The question that emerged is whether or not the efficacy of topotecan could be increased in patients treated for gliomas. While concurrent treatment with anticonvulsants and dexamethasone has been shown to enhance the clearance of drugs such as 9-amino camptothecin [29] and irinotecan [30], much less data are available concerning topotecan. Because topotecan is metabolised by cytochrome P450 enzyme system, minimizing drug interactions by avoiding the concomitant use of these therapies that are also metabolized through this system is expected to enhance outcomes [31].

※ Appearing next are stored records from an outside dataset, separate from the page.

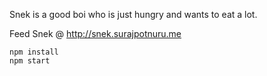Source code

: Snek is a good boi who is just hungry and wants to eat a lot.

Feed Snek @ http://snek.surajpotnuru.me

```
npm install
npm start
```
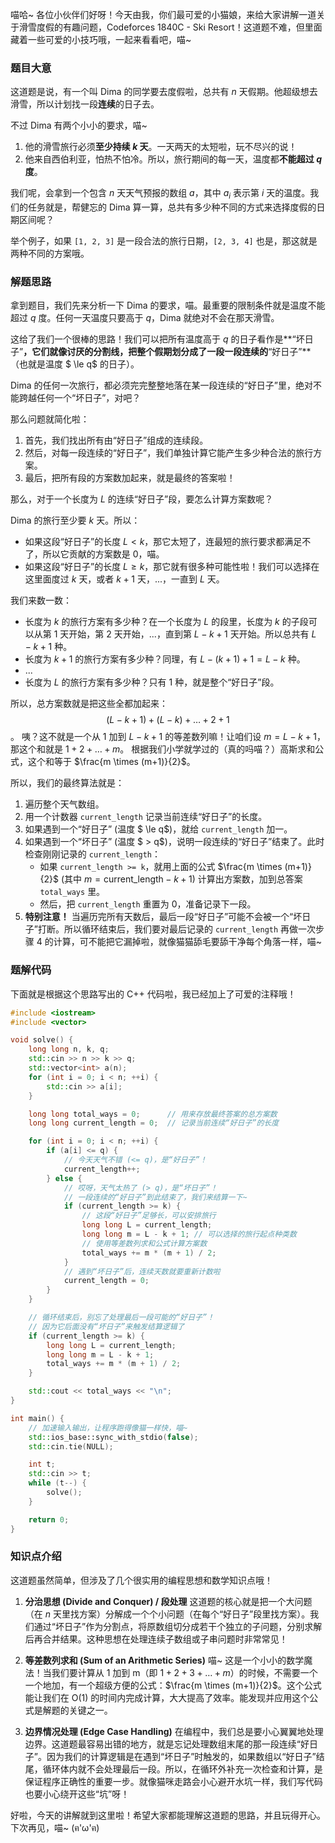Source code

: 喵哈~ 各位小伙伴们好呀！今天由我，你们最可爱的小猫娘，来给大家讲解一道关于滑雪度假的有趣问题，Codeforces 1840C - Ski Resort！这道题不难，但里面藏着一些可爱的小技巧哦，一起来看看吧，喵~

### 题目大意

这道题是说，有一个叫 Dima 的同学要去度假啦，总共有 $n$ 天假期。他超级想去滑雪，所以计划找一段**连续**的日子去。

不过 Dima 有两个小小的要求，喵~
1.  他的滑雪旅行必须**至少持续 $k$ 天**。一天两天的太短啦，玩不尽兴的说！
2.  他来自西伯利亚，怕热不怕冷。所以，旅行期间的每一天，温度都**不能超过 $q$ 度**。

我们呢，会拿到一个包含 $n$ 天天气预报的数组 $a$，其中 $a_i$ 表示第 $i$ 天的温度。我们的任务就是，帮健忘的 Dima 算一算，总共有多少种不同的方式来选择度假的日期区间呢？

举个例子，如果 `[1, 2, 3]` 是一段合法的旅行日期，`[2, 3, 4]` 也是，那这就是两种不同的方案哦。

### 解题思路

拿到题目，我们先来分析一下 Dima 的要求，喵。最重要的限制条件就是温度不能超过 $q$ 度。任何一天温度只要高于 $q$，Dima 就绝对不会在那天滑雪。

这给了我们一个很棒的思路！我们可以把所有温度高于 $q$ 的日子看作是**“坏日子”**，它们就像讨厌的分割线，把整个假期划分成了一段一段连续的**“好日子”**（也就是温度 $ \le q$ 的日子）。

Dima 的任何一次旅行，都必须完完整整地落在某一段连续的“好日子”里，绝对不能跨越任何一个“坏日子”，对吧？

那么问题就简化啦：
1.  首先，我们找出所有由“好日子”组成的连续段。
2.  然后，对每一段连续的“好日子”，我们单独计算它能产生多少种合法的旅行方案。
3.  最后，把所有段的方案数加起来，就是最终的答案啦！

那么，对于一个长度为 $L$ 的连续“好日子”段，要怎么计算方案数呢？

Dima 的旅行至少要 $k$ 天。所以：
*   如果这段“好日子”的长度 $L < k$，那它太短了，连最短的旅行要求都满足不了，所以它贡献的方案数是 0，喵。
*   如果这段“好日子”的长度 $L \ge k$，那它就有很多种可能性啦！我们可以选择在这里面度过 $k$ 天，或者 $k+1$ 天，...，一直到 $L$ 天。

我们来数一数：
*   长度为 $k$ 的旅行方案有多少种？在一个长度为 $L$ 的段里，长度为 $k$ 的子段可以从第 1 天开始，第 2 天开始，...，直到第 $L-k+1$ 天开始。所以总共有 $L-k+1$ 种。
*   长度为 $k+1$ 的旅行方案有多少种？同理，有 $L-(k+1)+1 = L-k$ 种。
*   ...
*   长度为 $L$ 的旅行方案有多少种？只有 1 种，就是整个“好日子”段。

所以，总方案数就是把这些全都加起来：$$(L-k+1) + (L-k) + \dots + 2 + 1$$。
咦？这不就是一个从 1 加到 $L-k+1$ 的等差数列嘛！让咱们设 $m = L-k+1$，那这个和就是 $1 + 2 + \dots + m$。
根据我们小学就学过的（真的吗喵？）高斯求和公式，这个和等于 $\frac{m \times (m+1)}{2}$。

所以，我们的最终算法就是：
1.  遍历整个天气数组。
2.  用一个计数器 `current_length` 记录当前连续“好日子”的长度。
3.  如果遇到一个“好日子” (温度 $ \le q$)，就给 `current_length` 加一。
4.  如果遇到一个“坏日子” (温度 $ > q$)，说明一段连续的“好日子”结束了。此时检查刚刚记录的 `current_length`：
    *   如果 `current_length >= k`，就用上面的公式 $\frac{m \times (m+1)}{2}$ (其中 $m = \text{current\_length} - k + 1$) 计算出方案数，加到总答案 `total_ways` 里。
    *   然后，把 `current_length` 重置为 0，准备记录下一段。
5.  **特别注意！** 当遍历完所有天数后，最后一段“好日子”可能不会被一个“坏日子”打断。所以循环结束后，我们要对最后记录的 `current_length` 再做一次步骤 4 的计算，可不能把它漏掉啦，就像猫猫舔毛要舔干净每个角落一样，喵~

### 题解代码

下面就是根据这个思路写出的 C++ 代码啦，我已经加上了可爱的注释哦！

```cpp
#include <iostream>
#include <vector>

void solve() {
    long long n, k, q;
    std::cin >> n >> k >> q;
    std::vector<int> a(n);
    for (int i = 0; i < n; ++i) {
        std::cin >> a[i];
    }

    long long total_ways = 0;      // 用来存放最终答案的总方案数
    long long current_length = 0;  // 记录当前连续“好日子”的长度

    for (int i = 0; i < n; ++i) {
        if (a[i] <= q) {
            // 今天天气不错 (<= q)，是“好日子”！
            current_length++;
        } else {
            // 哎呀，天气太热了 (> q)，是“坏日子”！
            // 一段连续的“好日子”到此结束了，我们来结算一下~
            if (current_length >= k) {
                // 这段“好日子”足够长，可以安排旅行
                long long L = current_length;
                long long m = L - k + 1; // 可以选择的旅行起点种类数
                // 使用等差数列求和公式计算方案数
                total_ways += m * (m + 1) / 2;
            }
            // 遇到“坏日子”后，连续天数就要重新计数啦
            current_length = 0;
        }
    }

    // 循环结束后，别忘了处理最后一段可能的“好日子”！
    // 因为它后面没有“坏日子”来触发结算逻辑了
    if (current_length >= k) {
        long long L = current_length;
        long long m = L - k + 1;
        total_ways += m * (m + 1) / 2;
    }

    std::cout << total_ways << "\n";
}

int main() {
    // 加速输入输出，让程序跑得像猫一样快，喵~
    std::ios_base::sync_with_stdio(false);
    std::cin.tie(NULL);

    int t;
    std::cin >> t;
    while (t--) {
        solve();
    }

    return 0;
}
```

### 知识点介绍

这道题虽然简单，但涉及了几个很实用的编程思想和数学知识点哦！

1.  **分治思想 (Divide and Conquer) / 段处理**
    这道题的核心就是把一个大问题（在 $n$ 天里找方案）分解成一个个小问题（在每个“好日子”段里找方案）。我们通过“坏日子”作为分割点，将原数组切分成若干个独立的子问题，分别求解后再合并结果。这种思想在处理连续子数组或子串问题时非常常见！

2.  **等差数列求和 (Sum of an Arithmetic Series)**
    喵~ 这是一个小小的数学魔法！当我们要计算从 1 加到 m（即 $1+2+3+\dots+m$）的时候，不需要一个一个地加，有一个超级方便的公式：$\frac{m \times (m+1)}{2}$。这个公式能让我们在 O(1) 的时间内完成计算，大大提高了效率。能发现并应用这个公式是解题的关键之一。

3.  **边界情况处理 (Edge Case Handling)**
    在编程中，我们总是要小心翼翼地处理边界。这道题最容易出错的地方，就是忘记处理数组末尾的那一段连续“好日子”。因为我们的计算逻辑是在遇到“坏日子”时触发的，如果数组以“好日子”结尾，循环体内就不会处理最后一段。所以，在循环外补充一次检查和计算，是保证程序正确性的重要一步。就像猫咪走路会小心避开水坑一样，我们写代码也要小心绕开这些“坑”呀！

好啦，今天的讲解就到这里啦！希望大家都能理解这道题的思路，并且玩得开心。下次再见，喵~ (ฅ'ω'ฅ)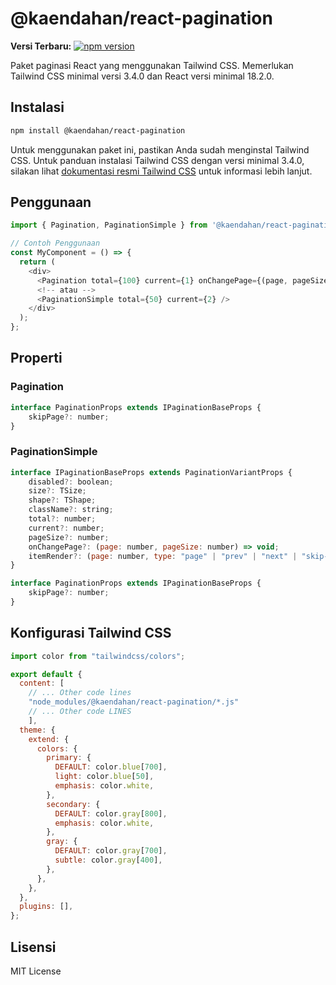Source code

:# @kaendahan/react-pagination

**Versi Terbaru:** [![npm version](https://badge.fury.io/js/%40kaendahan%2Freact-pagination.svg)](https://www.npmjs.com/package/@kaendahan/react-pagination)

Paket paginasi React yang menggunakan Tailwind CSS. Memerlukan Tailwind CSS minimal versi 3.4.0 dan React versi minimal 18.2.0.

## Instalasi

```bash
npm install @kaendahan/react-pagination
```

Untuk menggunakan paket ini, pastikan Anda sudah menginstal Tailwind CSS. Untuk panduan instalasi Tailwind CSS dengan versi minimal 3.4.0, silakan lihat [dokumentasi resmi Tailwind CSS](https://tailwindcss.com/docs/installation/framework-guides) untuk informasi lebih lanjut.

## Penggunaan

```javascript
import { Pagination, PaginationSimple } from '@kaendahan/react-pagination';

// Contoh Penggunaan
const MyComponent = () => {
  return (
    <div>
      <Pagination total={100} current={1} onChangePage={(page, pageSize) => console.log(page, pageSize)} />
      <!-- atau -->
      <PaginationSimple total={50} current={2} />
    </div>
  );
};
```

## Properti

### Pagination

```javascript
interface PaginationProps extends IPaginationBaseProps {
    skipPage?: number;
}
```

### PaginationSimple

```javascript
interface IPaginationBaseProps extends PaginationVariantProps {
    disabled?: boolean;
    size?: TSize;
    shape?: TShape;
    className?: string;
    total?: number;
    current?: number;
    pageSize?: number;
    onChangePage?: (page: number, pageSize: number) => void;
    itemRender?: (page: number, type: "page" | "prev" | "next" | "skip-prev" | "skip-next", element: ReactNode) => ReactNode;
}

interface PaginationProps extends IPaginationBaseProps {
    skipPage?: number;
}
```

## Konfigurasi Tailwind CSS

```javascript
import color from "tailwindcss/colors";

export default {
  content: [
    // ... Other code lines
    "node_modules/@kaendahan/react-pagination/*.js"
    // ... Other code LINES
    ],
  theme: {
    extend: {
      colors: {
        primary: {
          DEFAULT: color.blue[700],
          light: color.blue[50],
          emphasis: color.white,
        },
        secondary: {
          DEFAULT: color.gray[800],
          emphasis: color.white,
        },
        gray: {
          DEFAULT: color.gray[700],
          subtle: color.gray[400],
        },
      },
    },
  },
  plugins: [],
};
```

## Lisensi

MIT License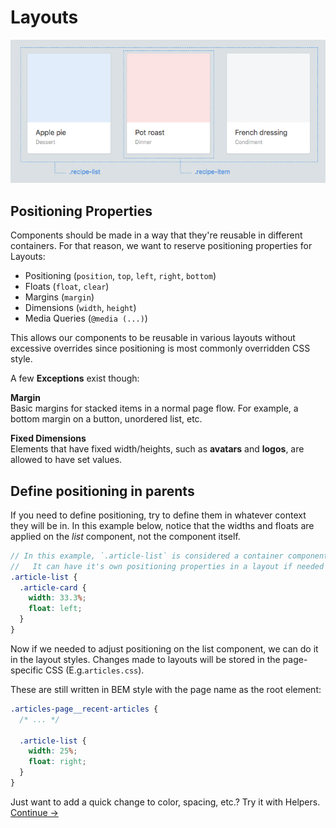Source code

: # Layouts

![](images/layouts.png)

## Positioning Properties

Components should be made in a way that they're reusable in different containers. For that reason, we want to reserve positioning properties for Layouts:

  * Positioning (`position`, `top`, `left`, `right`, `bottom`)
  * Floats (`float`, `clear`)
  * Margins (`margin`)
  * Dimensions (`width`, `height`)
  * Media Queries (`@media (...)`)

This allows our components to be reusable in various layouts without excessive overrides since positioning is most commonly overridden CSS style.

A few __Exceptions__ exist though:

__Margin__  
Basic margins for stacked items in a normal page flow. For example, a bottom margin on a button, unordered list, etc.

__Fixed Dimensions__  
Elements that have fixed width/heights, such as **avatars** and **logos**, are allowed to have set values.

## Define positioning in parents

If you need to define positioning, try to define them in whatever context they will be in. In this example below, notice that the widths and floats are applied on the *list* component, not the component itself.

  ```scss
  // In this example, `.article-list` is considered a container component
  //   It can have it's own positioning properties in a layout if needed
  .article-list {
    .article-card {
      width: 33.3%;
      float: left;
    }
  }
  ```

Now if we needed to adjust positioning on the list component, we can do it in the layout styles. Changes made to layouts will be stored in the page-specific CSS (E.g.`articles.css`).

These are still written in BEM style with the page name as the root element:

  ```scss
  .articles-page__recent-articles {
    /* ... */
    
    .article-list {
      width: 25%;
      float: right;
    }
  }
  ```

Just want to add a quick change to color, spacing, etc.? Try it with Helpers.
[Continue →](helpers.md)
<!-- {p:.pull-box} -->
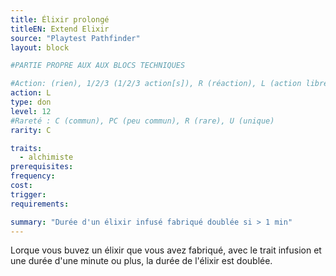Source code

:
 ```yaml
---
title: Élixir prolongé
titleEN: Extend Elixir
source: "Playtest Pathfinder"
layout: block

#PARTIE PROPRE AUX AUX BLOCS TECHNIQUES

#Action: (rien), 1/2/3 (1/2/3 action[s]), R (réaction), L (action libre)
action: L
type: don
level: 12
#Rareté : C (commun), PC (peu commun), R (rare), U (unique)
rarity: C

traits:
  - alchimiste
prerequisites: 
frequency: 
cost:
trigger: 
requirements:

summary: "Durée d'un élixir infusé fabriqué doublée si > 1 min"
---
```


Lorque vous buvez un élixir que vous avez fabriqué, avec le trait infusion et une durée d'une minute ou plus, la durée de l'élixir est doublée.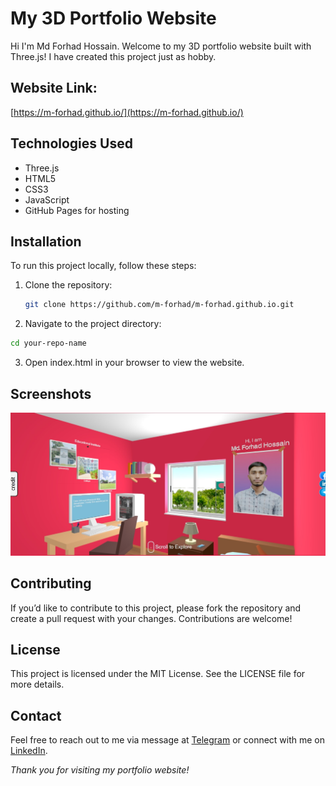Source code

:# My 3D Portfolio Website

Hi I'm Md Forhad Hossain. Welcome to my 3D portfolio website built with Three.js! I have created this project just as hobby.

## Website Link: 
[https://m-forhad.github.io/](https://m-forhad.github.io/)

## Technologies Used
- Three.js
- HTML5
- CSS3
- JavaScript
- GitHub Pages for hosting

## Installation
To run this project locally, follow these steps:

1. Clone the repository:
   ```bash
   git clone https://github.com/m-forhad/m-forhad.github.io.git
   ```
2. Navigate to the project directory:
  ```bash
  cd your-repo-name
  ```
3. Open index.html in your browser to view the website.

## Screenshots
![screenshot](screenshot.png)

## Contributing
If you’d like to contribute to this project, please fork the repository and create a pull request with your changes. Contributions are welcome!

## License
This project is licensed under the MIT License. See the LICENSE file for more details.

## Contact
Feel free to reach out to me via message at [Telegram](http://t.me/mdforhadhossain2004) or connect with me on [LinkedIn](https://www.linkedin.com/in/md-forhad-hossain-1a55a42ba).

_Thank you for visiting my portfolio website!_
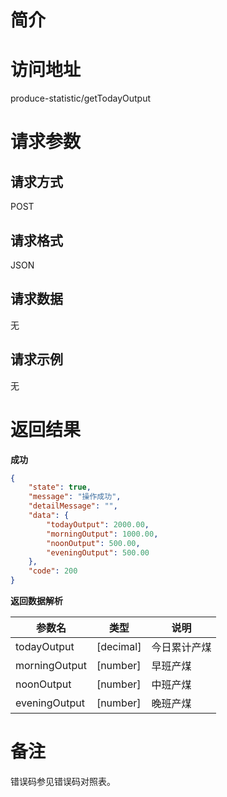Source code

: # 简介

# 访问地址
produce-statistic/getTodayOutput

# 请求参数

## 请求方式
POST

## 请求格式
JSON

## 请求数据
无

## 请求示例
无

# 返回结果
**成功**
```json
{
    "state": true,
    "message": "操作成功",
    "detailMessage": "",
    "data": {
        "todayOutput": 2000.00,
        "morningOutput": 1000.00,
        "noonOutput": 500.00,
        "eveningOutput": 500.00
    },
    "code": 200
}
```

**返回数据解析**

|参数名|类型|说明|
|-|-|-|
|todayOutput|[decimal]|今日累计产煤|
|morningOutput|[number]|早班产煤|
|noonOutput|[number]|中班产煤|
|eveningOutput|[number]|晚班产煤|

# 备注
错误码参见错误码对照表。
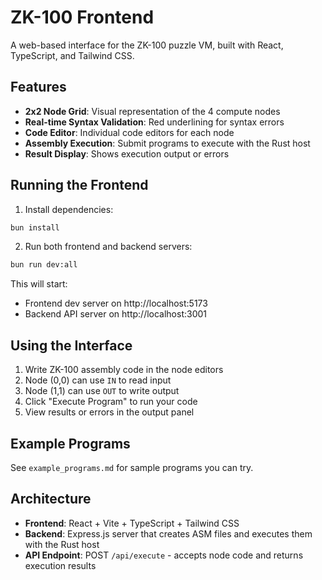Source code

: # ZK-100 Frontend

A web-based interface for the ZK-100 puzzle VM, built with React, TypeScript, and Tailwind CSS.

## Features

- **2x2 Node Grid**: Visual representation of the 4 compute nodes
- **Real-time Syntax Validation**: Red underlining for syntax errors
- **Code Editor**: Individual code editors for each node
- **Assembly Execution**: Submit programs to execute with the Rust host
- **Result Display**: Shows execution output or errors

## Running the Frontend

1. Install dependencies:
```bash
bun install
```

2. Run both frontend and backend servers:
```bash
bun run dev:all
```

This will start:
- Frontend dev server on http://localhost:5173
- Backend API server on http://localhost:3001

## Using the Interface

1. Write ZK-100 assembly code in the node editors
2. Node (0,0) can use `IN` to read input
3. Node (1,1) can use `OUT` to write output
4. Click "Execute Program" to run your code
5. View results or errors in the output panel

## Example Programs

See `example_programs.md` for sample programs you can try.

## Architecture

- **Frontend**: React + Vite + TypeScript + Tailwind CSS
- **Backend**: Express.js server that creates ASM files and executes them with the Rust host
- **API Endpoint**: POST `/api/execute` - accepts node code and returns execution results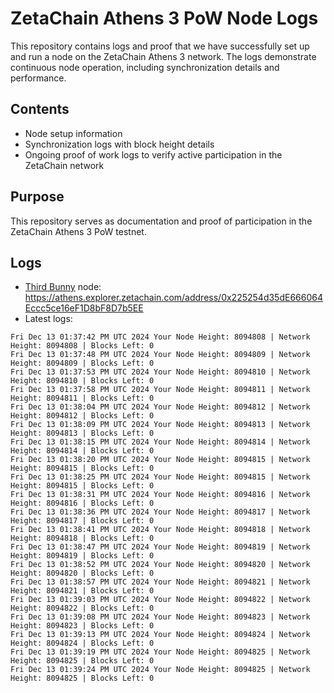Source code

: # ZetaChain Athens 3 PoW Node Logs
This repository contains logs and proof that we have successfully set up and run a node on the ZetaChain Athens 3 network. The logs demonstrate continuous node operation, including synchronization details and performance.

## Contents
- Node setup information
- Synchronization logs with block height details
- Ongoing proof of work logs to verify active participation in the ZetaChain network

## Purpose
This repository serves as documentation and proof of participation in the ZetaChain Athens 3 PoW testnet.

## Logs

- [Third Bunny](https://thirdbunny.xyz/) node: https://athens.explorer.zetachain.com/address/0x225254d35dE666064Eccc5ce16eF1D8bF8D7b5EE
- Latest logs:
```
Fri Dec 13 01:37:42 PM UTC 2024 Your Node Height: 8094808 | Network Height: 8094808 | Blocks Left: 0
Fri Dec 13 01:37:48 PM UTC 2024 Your Node Height: 8094809 | Network Height: 8094809 | Blocks Left: 0
Fri Dec 13 01:37:53 PM UTC 2024 Your Node Height: 8094810 | Network Height: 8094810 | Blocks Left: 0
Fri Dec 13 01:37:58 PM UTC 2024 Your Node Height: 8094811 | Network Height: 8094811 | Blocks Left: 0
Fri Dec 13 01:38:04 PM UTC 2024 Your Node Height: 8094812 | Network Height: 8094812 | Blocks Left: 0
Fri Dec 13 01:38:09 PM UTC 2024 Your Node Height: 8094813 | Network Height: 8094813 | Blocks Left: 0
Fri Dec 13 01:38:15 PM UTC 2024 Your Node Height: 8094814 | Network Height: 8094814 | Blocks Left: 0
Fri Dec 13 01:38:20 PM UTC 2024 Your Node Height: 8094815 | Network Height: 8094815 | Blocks Left: 0
Fri Dec 13 01:38:25 PM UTC 2024 Your Node Height: 8094815 | Network Height: 8094815 | Blocks Left: 0
Fri Dec 13 01:38:31 PM UTC 2024 Your Node Height: 8094816 | Network Height: 8094816 | Blocks Left: 0
Fri Dec 13 01:38:36 PM UTC 2024 Your Node Height: 8094817 | Network Height: 8094817 | Blocks Left: 0
Fri Dec 13 01:38:41 PM UTC 2024 Your Node Height: 8094818 | Network Height: 8094818 | Blocks Left: 0
Fri Dec 13 01:38:47 PM UTC 2024 Your Node Height: 8094819 | Network Height: 8094819 | Blocks Left: 0
Fri Dec 13 01:38:52 PM UTC 2024 Your Node Height: 8094820 | Network Height: 8094820 | Blocks Left: 0
Fri Dec 13 01:38:57 PM UTC 2024 Your Node Height: 8094821 | Network Height: 8094821 | Blocks Left: 0
Fri Dec 13 01:39:03 PM UTC 2024 Your Node Height: 8094822 | Network Height: 8094822 | Blocks Left: 0
Fri Dec 13 01:39:08 PM UTC 2024 Your Node Height: 8094823 | Network Height: 8094823 | Blocks Left: 0
Fri Dec 13 01:39:13 PM UTC 2024 Your Node Height: 8094824 | Network Height: 8094824 | Blocks Left: 0
Fri Dec 13 01:39:19 PM UTC 2024 Your Node Height: 8094825 | Network Height: 8094825 | Blocks Left: 0
Fri Dec 13 01:39:24 PM UTC 2024 Your Node Height: 8094825 | Network Height: 8094825 | Blocks Left: 0
```
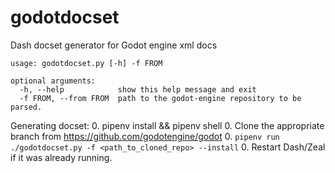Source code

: # godotdocset
Dash docset generator for Godot engine xml docs

```
usage: godotdocset.py [-h] -f FROM

optional arguments:
  -h, --help            show this help message and exit
  -f FROM, --from FROM  path to the godot-engine repository to be parsed.
```

Generating docset:
0. pipenv install && pipenv shell
0. Clone the appropriate branch from https://github.com/godotengine/godot
0. `pipenv run ./godotdocset.py -f <path_to_cloned_repo> --install`
0. Restart Dash/Zeal if it was already running.
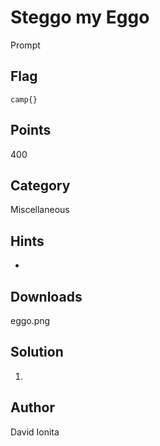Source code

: # Steggo my Eggo
Prompt

## Flag
```
camp{}
```

## Points
400

## Category
Miscellaneous

## Hints
* 

## Downloads
eggo.png

## Solution
1. 

## Author
David Ionita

The strategy of topotecan combination with other cytotoxic drugs did not result in encouraging results for the treatment of high grade gliomas. For instance, paclitaxel and topotecan exhibited modest activity in adults with recurrent or refractory GBM [32]. However, topotecan appeared to be quite unaffected by the most common multidrug resistance mechanisms so that it may be expected to potentiate cytotoxicity of alkylators like thiotepa or carboplatin for treating brain tumors in children and young adults [33].

In terms of radiochemotherapy, other camptothecin analogs have been tested as radiosensitizers, among which irinotecan may be more active than topotecan. The positive results (70% of clinical benefit) of the study by Friedman et al. including 60 patients with malignant glioma treated with irinotecan [30] were not confirmed by others [34]. So far, irinotecan has not been evaluated in combination with RT in the treatment of GBM.

Studies with temozolomide were the first to demonstrate the efficacy of radiochemotherapy followed by adjuvant chemotherapy [4, 35]. In the initial phase 2 study performed in 64 patients, median OS was 16 months and one- and 2-year survival rates were 58% and 31%, respectively [35]. Those results were confirmed in a phase 3 study including 573 patients with GBM receiving RT alone (median OS = 12.1 months; 2-year survival rate = 10.4%) or RT plus daily temozolomide followed by six cycles of adjuvant temozolomide (median OS = 14.6 months; 2-year OS rate = 26.5%) [4], and later observed in an other randomized phase 2 trial [36]. Even though 84% of patients included in the phase 3 study with a continuous administration of temozolomide had undergone debulking surgery [4], 2-year survival appeared clearly superior than that assessed in our study (26.5% versus 10%, respectively), the results of which remaining equivalent to those reported in other studies with topotecan (Table 4.) Sub-group assessment of patients belonging to similar prognostic groups, such as patients who only received a partial resection, still showed a difference in median OS (15.8 versus 11.3 months). Moreover, tolerance appeared to be better with temozolomide, as suggested by the rates of grade 3–4 hematological toxicity (16% versus 29–59% in radiochemotherapy studies using topotecan) (Table 4). Only the study with topotecan at an absolute dose of 0.5 mg reported lower rates of toxicity with topotecan [28].

Table 4 Comparison of the studies including radiochemotherapy plus topotecan or temozolomide

Concerning the expected efficacy of temozolomide, one must distinguish patients with GBM containing a methylated O6-methylguanine-DNA methyltransferase (MGMT) promoter that experienced benefits with temozolomide, and those who did not have a methylated MGMT promoter [37]. Thus, a molecule that inhibits MGMT might be of interest, despite not encouraging initial results [38]. A future approach might be to combine oral temozolomide with in situ BCNU polymers [39] or other radiosensitizing molecules such as topotecan. In this respect, the results of Balzarotti et al. have suggested a synergistic effect of temozolomide and topotecan in association against human glioma cell lines [40], but the risk of an enhance myelotoxicity could be an issue.

In conclusion, this study shows that topotecan combined with concurrent RT is well tolerated and allows reducing or stabilizing the disease in one-third of patients with incomplete resected GBM. However, the efficacy of the combination in terms of survival was not better than that previously reported with other administration schedules, which does not justify the investigation of this regimen in a phase 3 trial. Current avenues of research should better be focused on new systemic agents, mainly including targeted therapies.